------ EXERCISE MATERIALS ------
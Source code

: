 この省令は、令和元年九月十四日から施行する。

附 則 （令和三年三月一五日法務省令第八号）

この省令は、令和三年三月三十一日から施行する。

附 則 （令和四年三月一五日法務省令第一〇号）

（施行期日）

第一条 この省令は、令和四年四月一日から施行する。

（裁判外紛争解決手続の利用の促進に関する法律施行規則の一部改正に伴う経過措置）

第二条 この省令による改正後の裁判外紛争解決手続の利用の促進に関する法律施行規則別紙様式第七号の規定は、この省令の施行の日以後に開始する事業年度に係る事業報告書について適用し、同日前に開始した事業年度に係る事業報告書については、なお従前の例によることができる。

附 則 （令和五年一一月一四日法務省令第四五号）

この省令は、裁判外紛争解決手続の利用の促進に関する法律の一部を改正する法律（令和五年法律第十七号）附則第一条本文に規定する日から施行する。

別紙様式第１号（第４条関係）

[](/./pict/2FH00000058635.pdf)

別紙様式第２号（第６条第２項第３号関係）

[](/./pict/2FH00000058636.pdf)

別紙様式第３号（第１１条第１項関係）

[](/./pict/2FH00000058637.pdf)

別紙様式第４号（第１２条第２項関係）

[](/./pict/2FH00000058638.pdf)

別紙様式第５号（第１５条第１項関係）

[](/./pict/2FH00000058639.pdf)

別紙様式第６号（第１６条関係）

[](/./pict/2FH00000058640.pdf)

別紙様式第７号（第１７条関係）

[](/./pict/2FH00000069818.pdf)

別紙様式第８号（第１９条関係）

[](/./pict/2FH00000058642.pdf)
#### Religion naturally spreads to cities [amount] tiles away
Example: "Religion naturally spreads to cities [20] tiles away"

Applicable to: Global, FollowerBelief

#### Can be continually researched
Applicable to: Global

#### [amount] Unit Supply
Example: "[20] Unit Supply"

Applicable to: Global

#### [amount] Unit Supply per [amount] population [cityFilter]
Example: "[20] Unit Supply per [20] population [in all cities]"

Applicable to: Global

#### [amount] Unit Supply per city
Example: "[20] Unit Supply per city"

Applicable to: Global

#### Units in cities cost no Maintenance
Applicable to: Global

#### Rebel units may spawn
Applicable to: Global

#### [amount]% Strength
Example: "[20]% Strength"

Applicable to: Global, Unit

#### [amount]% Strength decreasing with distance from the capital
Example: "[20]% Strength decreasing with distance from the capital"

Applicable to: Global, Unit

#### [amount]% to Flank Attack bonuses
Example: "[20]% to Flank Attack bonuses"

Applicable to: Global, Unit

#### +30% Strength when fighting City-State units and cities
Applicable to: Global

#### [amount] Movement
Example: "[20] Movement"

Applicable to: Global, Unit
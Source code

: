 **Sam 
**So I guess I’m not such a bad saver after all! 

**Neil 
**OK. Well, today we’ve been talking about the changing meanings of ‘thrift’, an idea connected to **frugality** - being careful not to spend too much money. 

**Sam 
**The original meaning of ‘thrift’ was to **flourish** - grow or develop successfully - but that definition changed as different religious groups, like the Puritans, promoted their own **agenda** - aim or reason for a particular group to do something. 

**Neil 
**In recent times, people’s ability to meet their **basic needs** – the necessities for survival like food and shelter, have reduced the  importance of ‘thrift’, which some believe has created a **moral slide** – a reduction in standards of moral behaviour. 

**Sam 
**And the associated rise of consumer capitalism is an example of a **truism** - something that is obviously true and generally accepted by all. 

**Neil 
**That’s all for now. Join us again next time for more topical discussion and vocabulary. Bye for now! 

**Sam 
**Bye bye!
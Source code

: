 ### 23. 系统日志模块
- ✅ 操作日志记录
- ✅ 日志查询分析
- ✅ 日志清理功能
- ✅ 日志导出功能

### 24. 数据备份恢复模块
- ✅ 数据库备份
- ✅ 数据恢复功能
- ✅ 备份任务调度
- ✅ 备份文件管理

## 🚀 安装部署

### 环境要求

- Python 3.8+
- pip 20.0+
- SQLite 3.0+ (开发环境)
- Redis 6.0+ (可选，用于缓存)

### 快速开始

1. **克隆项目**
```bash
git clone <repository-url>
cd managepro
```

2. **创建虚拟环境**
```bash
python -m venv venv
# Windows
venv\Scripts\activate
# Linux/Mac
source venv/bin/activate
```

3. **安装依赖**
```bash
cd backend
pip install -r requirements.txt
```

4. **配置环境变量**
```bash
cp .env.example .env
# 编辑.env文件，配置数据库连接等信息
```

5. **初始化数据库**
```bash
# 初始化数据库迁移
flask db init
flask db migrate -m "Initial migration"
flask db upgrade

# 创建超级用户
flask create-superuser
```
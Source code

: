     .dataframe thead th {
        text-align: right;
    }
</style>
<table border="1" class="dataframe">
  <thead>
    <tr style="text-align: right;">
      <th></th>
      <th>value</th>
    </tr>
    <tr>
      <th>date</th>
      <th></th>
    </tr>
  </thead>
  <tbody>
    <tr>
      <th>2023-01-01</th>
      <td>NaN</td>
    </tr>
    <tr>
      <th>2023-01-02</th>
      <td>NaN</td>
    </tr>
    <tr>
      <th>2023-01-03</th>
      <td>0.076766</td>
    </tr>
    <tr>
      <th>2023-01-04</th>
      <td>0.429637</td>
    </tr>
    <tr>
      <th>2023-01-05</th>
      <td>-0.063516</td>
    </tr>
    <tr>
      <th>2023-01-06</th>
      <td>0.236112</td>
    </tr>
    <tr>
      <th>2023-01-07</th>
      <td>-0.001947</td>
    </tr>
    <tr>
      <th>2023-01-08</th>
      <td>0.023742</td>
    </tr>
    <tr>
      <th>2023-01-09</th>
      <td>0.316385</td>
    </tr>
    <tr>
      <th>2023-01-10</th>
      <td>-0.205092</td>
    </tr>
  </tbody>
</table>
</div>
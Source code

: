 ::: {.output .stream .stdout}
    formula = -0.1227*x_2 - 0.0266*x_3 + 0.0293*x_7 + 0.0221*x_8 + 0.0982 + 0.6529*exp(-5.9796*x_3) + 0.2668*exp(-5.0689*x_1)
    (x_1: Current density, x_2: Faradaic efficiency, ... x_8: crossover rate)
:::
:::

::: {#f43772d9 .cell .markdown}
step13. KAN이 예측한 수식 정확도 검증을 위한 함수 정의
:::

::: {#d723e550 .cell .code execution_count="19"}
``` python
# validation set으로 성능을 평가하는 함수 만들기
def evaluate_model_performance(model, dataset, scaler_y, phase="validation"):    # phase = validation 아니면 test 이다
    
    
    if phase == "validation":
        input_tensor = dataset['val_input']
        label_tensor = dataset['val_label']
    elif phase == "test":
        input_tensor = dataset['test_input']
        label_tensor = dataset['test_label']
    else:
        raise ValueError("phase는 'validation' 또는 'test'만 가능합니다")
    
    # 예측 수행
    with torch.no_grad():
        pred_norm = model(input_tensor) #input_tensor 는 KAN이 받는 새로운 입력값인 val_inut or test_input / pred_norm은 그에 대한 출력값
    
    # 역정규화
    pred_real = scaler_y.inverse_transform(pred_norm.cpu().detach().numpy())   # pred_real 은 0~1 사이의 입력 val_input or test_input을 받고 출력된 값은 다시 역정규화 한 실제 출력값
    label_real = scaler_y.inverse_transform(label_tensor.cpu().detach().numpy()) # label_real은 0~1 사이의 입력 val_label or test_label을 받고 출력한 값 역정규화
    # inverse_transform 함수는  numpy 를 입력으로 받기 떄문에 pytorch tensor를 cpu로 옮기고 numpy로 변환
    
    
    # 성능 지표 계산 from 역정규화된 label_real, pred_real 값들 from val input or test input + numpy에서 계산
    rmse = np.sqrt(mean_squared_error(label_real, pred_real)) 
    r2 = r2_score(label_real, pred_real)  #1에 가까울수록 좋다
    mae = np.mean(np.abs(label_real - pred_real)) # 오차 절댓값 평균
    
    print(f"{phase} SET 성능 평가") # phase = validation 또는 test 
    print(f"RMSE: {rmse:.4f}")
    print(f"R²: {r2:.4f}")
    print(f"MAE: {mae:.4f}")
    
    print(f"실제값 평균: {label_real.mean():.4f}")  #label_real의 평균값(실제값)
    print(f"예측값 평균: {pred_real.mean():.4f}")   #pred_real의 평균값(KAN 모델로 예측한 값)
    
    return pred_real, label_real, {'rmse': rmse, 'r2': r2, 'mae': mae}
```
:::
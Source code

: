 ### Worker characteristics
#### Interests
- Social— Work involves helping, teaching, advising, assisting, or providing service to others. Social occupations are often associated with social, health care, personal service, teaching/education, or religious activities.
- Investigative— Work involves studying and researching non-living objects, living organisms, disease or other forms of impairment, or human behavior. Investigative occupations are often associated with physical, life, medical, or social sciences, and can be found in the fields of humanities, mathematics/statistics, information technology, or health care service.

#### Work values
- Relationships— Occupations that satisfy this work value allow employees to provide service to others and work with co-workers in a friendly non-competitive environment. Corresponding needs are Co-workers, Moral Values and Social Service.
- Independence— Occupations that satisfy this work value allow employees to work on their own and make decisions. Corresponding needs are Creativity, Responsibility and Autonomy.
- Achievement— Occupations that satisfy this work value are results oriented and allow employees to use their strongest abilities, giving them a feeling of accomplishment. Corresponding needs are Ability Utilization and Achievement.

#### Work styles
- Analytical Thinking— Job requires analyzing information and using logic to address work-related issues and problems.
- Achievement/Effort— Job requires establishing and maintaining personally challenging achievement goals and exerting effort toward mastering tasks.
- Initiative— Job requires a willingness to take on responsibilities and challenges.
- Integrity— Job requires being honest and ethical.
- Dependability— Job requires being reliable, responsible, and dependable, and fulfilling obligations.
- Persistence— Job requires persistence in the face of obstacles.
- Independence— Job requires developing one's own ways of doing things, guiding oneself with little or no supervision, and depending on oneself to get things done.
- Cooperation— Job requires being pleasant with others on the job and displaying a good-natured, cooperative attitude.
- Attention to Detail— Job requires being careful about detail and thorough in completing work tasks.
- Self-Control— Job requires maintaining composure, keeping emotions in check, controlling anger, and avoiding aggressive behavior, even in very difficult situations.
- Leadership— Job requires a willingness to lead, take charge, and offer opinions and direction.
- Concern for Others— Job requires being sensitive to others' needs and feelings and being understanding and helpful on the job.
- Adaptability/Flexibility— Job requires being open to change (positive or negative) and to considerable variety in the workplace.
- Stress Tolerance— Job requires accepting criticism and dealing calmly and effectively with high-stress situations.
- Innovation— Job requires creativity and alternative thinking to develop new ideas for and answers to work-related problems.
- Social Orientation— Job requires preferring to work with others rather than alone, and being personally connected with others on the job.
------
▶ PROBLEM DESCRIPTION
Working from the entries above, return all lines that contain "Achievement".

▶ TASK ANSWER
- Achievement— Occupations that satisfy this work value are results oriented and allow employees to use their strongest abilities, giving them a feeling of accomplishment. Corresponding needs are Ability Utilization and Achievement.
- Achievement/Effort— Job requires establishing and maintaining personally challenging achievement goals and exerting effort toward mastering tasks.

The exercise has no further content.